We have to write values to the database each time a cursor moves. This increases our database load.

So, how do we get the locations from the database to the clients? This is hard because in most apps use an HTTP request/response model for communication between the client and the server. This means that the server doesn’t have contact with the client until the client makes a request to the server. So the server has no way to notify the clients that the cursor locations are changing without the client asking for them.

Using an HTTP request/response model, our clients have to poll (or long poll) the server (and by extension the database) for the updated cursor positions. This clients will always be polling, even if the cursor locations haven’t changed, because the clients don’t know that the cursor locations have or haven’t changed without asking.

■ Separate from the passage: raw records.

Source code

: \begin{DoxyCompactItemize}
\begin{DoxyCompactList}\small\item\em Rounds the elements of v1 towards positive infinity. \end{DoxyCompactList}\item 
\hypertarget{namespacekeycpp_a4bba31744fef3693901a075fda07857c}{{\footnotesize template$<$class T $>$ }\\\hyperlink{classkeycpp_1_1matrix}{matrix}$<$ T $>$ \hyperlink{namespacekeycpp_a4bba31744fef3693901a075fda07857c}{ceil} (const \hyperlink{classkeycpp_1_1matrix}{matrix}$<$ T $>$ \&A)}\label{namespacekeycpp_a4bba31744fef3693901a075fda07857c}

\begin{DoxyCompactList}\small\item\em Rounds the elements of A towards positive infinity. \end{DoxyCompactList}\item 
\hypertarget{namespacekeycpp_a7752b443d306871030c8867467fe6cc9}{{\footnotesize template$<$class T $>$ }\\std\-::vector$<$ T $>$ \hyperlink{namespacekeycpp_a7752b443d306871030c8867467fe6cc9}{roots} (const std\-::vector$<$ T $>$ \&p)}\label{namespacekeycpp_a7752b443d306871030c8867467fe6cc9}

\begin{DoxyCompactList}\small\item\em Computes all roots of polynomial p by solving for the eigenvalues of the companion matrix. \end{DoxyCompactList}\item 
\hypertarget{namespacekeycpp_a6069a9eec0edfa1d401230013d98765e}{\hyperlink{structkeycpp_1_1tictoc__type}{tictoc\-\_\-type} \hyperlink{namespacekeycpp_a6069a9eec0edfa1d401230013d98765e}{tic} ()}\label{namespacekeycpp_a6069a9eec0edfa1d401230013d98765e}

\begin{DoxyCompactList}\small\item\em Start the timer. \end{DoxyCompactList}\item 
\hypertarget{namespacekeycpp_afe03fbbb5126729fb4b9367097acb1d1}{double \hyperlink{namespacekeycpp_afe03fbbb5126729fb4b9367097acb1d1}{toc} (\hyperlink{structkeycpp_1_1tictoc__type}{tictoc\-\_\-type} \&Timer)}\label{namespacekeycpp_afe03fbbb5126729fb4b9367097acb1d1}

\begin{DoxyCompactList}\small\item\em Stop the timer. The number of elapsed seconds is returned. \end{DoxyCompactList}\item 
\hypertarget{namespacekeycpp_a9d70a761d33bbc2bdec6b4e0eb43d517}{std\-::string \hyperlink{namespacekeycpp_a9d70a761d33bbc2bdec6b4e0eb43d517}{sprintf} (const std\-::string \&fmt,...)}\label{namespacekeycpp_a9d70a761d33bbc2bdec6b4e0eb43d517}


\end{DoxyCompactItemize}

Problem 2: Load on the database

We’re adding write load to the database everytime the cursor locations change, and read load for the database every time the client polls. And for the clients to be most up to date, they want to poll regularly. The more regularly the clients poll, the more database load we generate.

And on top of it all, the data we are sharing between the clients is ephemeral. As soon as the client leaves, or moves the cursor, the old data becomes useless.

Websockets

To fix the problem of polling, we can use websockets. By connecting the server and client with a websocket, the server can send data to the client without the client having requested it. We can use the same websocket connection for the client to send the cursor updates to the server – double win!

When the cursors change, the server can push those cursor updates to the clients. This gives us half a plan for solving the clients polling the server for updates.

So why only half a plan? Well remember that our server is probably a horizontally scaled stateless application running a number of replicas. Our websocket connection exists between one client and one of the server replicas.

We find that we still need to store the locations of the cursors in the database, so they can be shared between the server replicas. Each of the server replicas will need to know when one of the replicas has updated a cursor position, so that the server can push the new cursor positions to websocket connections hosted by that server

For the server replicas to know that some row in the database has changed, we either need some kind of database trigger for the database to tell the server that the data has changed, or the servers will need to poll the database for changes. We’ve not really improved the polling problem. Instead of the clients polling the server and database, we’ve moved the polling down the stack to the server polling the database.

The cursor data is ephemeral

I touched on this before, but ultimately the cursor data is ephemeral. It’s not really application state that we want to keep persisted in our database. We just want the cursor data to be shared among clients.

This is where a client side pub/sub product helps a lot. We can push the cursor data through a pub/sub channel to the other clients without needing to route it through our database.

Active collaborators

Another feature of Miro and Figma style collaboration is being able to see who the other active collaborators are. This is super similar to cursor location, but is often shown as a little avatar rather than a cursor and a location. The avatars are shown when that user is active in the document, and the avatar disappears when the user goes away.

We want to share this information between the clients too, and all the same problems that we had with cursor data and sharing through the database apply here too. But with the active collaborators stack, there’s an extra complication about entering and leaving the page that users are collaborating on. We want to be able to detect that someone has gone away. The user might have closed the browser tab, so we can’t rely on receiving some data that indicates a ’leave’ event.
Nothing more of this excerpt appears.